I’m sure everyone can agree that the worst thing about doing anything is having to tidy up after yourself. It takes all the fun out of it, at least for me, and so it’s something I put off for an exceptionally long time. Therefore, it so happened that I spent this week tidying up after this summer’s tomato harvest.
I know, I know – you should tidy up after your gardening before the winter. The ground is softer and easier to dig, the air is warmer and less painful on your fingers, it gives you time to plant early seeds or seedlings for winter harvest.
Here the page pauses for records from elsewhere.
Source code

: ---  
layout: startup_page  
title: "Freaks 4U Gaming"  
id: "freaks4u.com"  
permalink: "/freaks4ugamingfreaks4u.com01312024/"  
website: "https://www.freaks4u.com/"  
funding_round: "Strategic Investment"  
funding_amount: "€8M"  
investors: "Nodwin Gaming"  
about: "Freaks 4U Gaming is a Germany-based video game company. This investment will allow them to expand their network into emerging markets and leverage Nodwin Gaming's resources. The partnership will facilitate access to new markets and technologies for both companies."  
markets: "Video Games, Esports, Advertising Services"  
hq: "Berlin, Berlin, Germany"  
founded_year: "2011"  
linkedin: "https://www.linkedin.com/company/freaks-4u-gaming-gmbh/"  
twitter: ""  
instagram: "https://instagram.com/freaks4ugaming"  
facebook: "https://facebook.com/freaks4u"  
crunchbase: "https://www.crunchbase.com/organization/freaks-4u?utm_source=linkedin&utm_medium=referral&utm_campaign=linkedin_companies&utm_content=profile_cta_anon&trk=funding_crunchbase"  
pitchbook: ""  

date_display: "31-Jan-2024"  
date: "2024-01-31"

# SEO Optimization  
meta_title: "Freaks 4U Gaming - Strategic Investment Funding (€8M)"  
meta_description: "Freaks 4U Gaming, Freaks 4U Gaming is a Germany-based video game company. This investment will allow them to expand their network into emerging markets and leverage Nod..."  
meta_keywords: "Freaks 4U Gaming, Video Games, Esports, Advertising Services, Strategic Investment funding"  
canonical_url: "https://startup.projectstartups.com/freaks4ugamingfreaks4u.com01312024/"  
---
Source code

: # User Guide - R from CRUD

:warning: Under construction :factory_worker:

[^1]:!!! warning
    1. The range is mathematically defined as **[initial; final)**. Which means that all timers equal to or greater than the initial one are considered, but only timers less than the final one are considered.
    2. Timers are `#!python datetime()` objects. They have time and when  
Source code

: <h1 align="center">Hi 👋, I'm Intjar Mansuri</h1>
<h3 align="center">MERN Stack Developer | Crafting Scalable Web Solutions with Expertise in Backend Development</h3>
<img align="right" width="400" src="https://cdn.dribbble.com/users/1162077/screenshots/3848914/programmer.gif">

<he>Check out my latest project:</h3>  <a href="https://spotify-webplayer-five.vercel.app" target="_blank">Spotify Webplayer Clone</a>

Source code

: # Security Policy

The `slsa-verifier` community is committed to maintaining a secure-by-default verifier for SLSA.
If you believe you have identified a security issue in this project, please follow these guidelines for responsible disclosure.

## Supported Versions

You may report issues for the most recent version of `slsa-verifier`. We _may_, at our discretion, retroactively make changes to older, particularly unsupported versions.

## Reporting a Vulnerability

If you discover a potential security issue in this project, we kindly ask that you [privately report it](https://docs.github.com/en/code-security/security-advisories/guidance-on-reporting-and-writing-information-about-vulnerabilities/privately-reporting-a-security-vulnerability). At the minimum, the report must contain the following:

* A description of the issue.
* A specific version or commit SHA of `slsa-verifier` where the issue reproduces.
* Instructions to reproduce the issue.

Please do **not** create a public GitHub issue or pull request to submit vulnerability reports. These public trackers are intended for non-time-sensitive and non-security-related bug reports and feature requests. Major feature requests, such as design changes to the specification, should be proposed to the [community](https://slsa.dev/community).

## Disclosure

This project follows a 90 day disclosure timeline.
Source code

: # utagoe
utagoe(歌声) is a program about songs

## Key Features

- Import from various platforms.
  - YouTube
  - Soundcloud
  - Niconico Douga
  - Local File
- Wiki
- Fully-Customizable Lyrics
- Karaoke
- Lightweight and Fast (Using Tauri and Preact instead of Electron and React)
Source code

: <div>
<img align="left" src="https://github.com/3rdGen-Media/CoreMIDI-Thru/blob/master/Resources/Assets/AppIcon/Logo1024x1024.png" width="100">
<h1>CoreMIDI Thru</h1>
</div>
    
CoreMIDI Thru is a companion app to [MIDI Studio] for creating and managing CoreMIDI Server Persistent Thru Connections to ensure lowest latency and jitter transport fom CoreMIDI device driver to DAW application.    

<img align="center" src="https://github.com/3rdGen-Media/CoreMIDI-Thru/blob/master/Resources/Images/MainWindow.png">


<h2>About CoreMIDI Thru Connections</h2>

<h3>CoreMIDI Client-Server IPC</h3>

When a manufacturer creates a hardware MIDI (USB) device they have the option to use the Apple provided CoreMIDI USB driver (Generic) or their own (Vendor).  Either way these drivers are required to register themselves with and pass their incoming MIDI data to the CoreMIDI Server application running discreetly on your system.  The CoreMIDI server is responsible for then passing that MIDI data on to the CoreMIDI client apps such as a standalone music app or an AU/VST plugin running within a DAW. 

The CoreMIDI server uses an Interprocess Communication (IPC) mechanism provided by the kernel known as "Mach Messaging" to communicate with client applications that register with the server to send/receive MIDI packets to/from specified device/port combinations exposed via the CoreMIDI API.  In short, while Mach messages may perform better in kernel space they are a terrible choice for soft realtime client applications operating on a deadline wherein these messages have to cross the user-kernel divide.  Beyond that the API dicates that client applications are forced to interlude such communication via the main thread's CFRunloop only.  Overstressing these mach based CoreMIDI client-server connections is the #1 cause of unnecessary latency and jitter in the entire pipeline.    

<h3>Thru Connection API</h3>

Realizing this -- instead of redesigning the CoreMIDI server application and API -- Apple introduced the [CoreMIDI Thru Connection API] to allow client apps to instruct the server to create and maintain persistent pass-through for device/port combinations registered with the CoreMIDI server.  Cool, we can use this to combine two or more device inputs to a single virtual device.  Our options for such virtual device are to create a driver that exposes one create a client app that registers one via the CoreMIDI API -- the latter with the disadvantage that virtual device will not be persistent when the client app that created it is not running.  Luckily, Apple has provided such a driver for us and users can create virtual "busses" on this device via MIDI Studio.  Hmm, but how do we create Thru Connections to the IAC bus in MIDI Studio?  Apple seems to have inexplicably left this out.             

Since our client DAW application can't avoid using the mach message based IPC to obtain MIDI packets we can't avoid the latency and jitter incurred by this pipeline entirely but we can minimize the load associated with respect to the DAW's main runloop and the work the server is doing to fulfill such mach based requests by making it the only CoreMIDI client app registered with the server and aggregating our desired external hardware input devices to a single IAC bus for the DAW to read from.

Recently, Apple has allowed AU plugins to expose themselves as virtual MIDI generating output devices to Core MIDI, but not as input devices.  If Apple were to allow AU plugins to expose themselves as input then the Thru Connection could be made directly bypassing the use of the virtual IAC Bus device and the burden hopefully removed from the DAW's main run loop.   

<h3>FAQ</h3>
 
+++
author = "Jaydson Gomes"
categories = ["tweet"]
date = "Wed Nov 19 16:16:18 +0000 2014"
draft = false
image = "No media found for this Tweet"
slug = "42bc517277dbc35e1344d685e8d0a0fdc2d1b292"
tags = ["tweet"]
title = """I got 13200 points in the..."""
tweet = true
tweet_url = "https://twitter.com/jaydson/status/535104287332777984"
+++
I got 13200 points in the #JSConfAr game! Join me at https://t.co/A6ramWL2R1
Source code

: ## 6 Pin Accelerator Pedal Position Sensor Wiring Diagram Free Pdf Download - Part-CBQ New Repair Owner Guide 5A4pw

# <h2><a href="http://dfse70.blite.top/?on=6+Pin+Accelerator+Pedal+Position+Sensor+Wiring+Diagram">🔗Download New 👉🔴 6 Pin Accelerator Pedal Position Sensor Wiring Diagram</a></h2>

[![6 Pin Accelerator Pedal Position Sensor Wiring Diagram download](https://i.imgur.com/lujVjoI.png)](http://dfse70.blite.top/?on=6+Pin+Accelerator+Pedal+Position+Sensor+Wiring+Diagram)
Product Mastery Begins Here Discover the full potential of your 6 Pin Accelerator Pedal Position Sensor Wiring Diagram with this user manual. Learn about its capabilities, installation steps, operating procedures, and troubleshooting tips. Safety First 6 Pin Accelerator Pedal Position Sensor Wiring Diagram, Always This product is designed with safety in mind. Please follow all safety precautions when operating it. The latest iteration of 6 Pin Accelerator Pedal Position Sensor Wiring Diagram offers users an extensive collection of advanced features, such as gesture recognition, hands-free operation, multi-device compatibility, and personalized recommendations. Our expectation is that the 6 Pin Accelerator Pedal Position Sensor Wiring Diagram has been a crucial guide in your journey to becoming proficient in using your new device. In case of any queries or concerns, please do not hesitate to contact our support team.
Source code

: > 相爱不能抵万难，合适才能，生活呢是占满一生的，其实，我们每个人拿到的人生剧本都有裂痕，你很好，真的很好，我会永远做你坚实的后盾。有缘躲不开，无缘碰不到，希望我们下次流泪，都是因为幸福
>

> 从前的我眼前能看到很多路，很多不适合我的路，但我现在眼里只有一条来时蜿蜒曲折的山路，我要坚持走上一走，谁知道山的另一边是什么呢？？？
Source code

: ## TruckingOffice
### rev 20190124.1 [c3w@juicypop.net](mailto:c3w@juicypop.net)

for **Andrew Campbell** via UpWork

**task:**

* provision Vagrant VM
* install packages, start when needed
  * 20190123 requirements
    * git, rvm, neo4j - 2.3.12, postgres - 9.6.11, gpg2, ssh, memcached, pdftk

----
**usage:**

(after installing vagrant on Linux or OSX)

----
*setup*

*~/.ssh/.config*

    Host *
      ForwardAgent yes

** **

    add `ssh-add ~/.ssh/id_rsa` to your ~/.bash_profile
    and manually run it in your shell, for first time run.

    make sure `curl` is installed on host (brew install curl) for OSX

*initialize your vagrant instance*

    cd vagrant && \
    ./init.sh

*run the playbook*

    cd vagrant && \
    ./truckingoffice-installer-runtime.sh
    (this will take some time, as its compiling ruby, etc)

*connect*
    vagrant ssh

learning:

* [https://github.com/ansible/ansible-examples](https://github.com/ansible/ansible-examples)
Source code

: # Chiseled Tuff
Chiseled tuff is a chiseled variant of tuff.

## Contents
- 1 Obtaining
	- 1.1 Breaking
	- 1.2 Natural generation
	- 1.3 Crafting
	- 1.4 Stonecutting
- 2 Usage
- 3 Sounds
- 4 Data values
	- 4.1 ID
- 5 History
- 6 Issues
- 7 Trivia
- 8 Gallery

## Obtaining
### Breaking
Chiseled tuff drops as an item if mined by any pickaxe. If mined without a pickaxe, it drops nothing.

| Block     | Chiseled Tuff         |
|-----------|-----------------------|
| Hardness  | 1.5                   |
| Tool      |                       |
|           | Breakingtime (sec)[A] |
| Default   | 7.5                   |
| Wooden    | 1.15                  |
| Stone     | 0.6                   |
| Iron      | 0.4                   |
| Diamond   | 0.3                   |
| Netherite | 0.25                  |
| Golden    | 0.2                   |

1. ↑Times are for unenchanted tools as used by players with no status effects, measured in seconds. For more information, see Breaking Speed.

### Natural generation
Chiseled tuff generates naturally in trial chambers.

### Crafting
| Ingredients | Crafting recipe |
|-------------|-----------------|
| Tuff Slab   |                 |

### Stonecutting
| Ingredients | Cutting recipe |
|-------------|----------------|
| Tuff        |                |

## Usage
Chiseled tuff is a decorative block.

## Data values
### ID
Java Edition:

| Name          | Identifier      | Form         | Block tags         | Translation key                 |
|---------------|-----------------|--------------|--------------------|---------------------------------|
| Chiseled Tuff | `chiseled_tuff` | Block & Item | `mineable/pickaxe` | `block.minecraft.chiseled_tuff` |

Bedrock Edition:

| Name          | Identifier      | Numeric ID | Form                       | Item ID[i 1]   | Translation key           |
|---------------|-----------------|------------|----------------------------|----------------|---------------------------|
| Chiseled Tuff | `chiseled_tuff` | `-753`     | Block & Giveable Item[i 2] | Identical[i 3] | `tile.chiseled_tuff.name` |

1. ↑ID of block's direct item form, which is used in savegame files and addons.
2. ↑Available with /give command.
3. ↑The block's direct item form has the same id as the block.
But it’s slightly different for me because, as you can see from this photo, I have taken balcony gardening to it’s logical extreme.
This summer, I made my 1m x 3m space create 6 potato sacks, 10 tomato plants, several beds of spinach, spring onions, radishes and rocket, and 4 courgette plants that made absolutely no courgettes. It was exciting, and really quite impressive, although none of my friends seemed to care.
I actually took this photo a few months ago, when I made this chutney, with a few adjustments. I used apple vinegar instead of white wine, because it feels more autumnal, and I didn’t put in any sultanas. I don’t know about you but I find dried fruit in normal food very stressful. I’ve never made biriyani for this exact reason, and I would never serve anyone my (otherwise delicious) tagine, because I never put in the apricots.
I only dealt with the other stuff this week because of my earth storage situation. I keep my earth in a bin in my parents’ garden, which I can see from my balcony. However, they won’t let me do a MacGyver style contraption involving pulleys and buckets, so I have to walk all of the earth from my balcony, down the stairs, through the alleyway and to the end of the garden. It’s not ideal, and very easily put off for another day.
The chutney turned out great, by the way. It’s slightly too tangy, not quite thick enough, but nonetheless delicious. I have it in cheese sandwiches, and I’m thinking of cooking some pork as well. My favourite thing about my green tomato chutney is that is has so many different types of tomato – little plum tomatoes, normal cherry, yellow ones which I grew for the first time this year. They all come together in this beautiful medley of sweet, sticky autumnal goodness.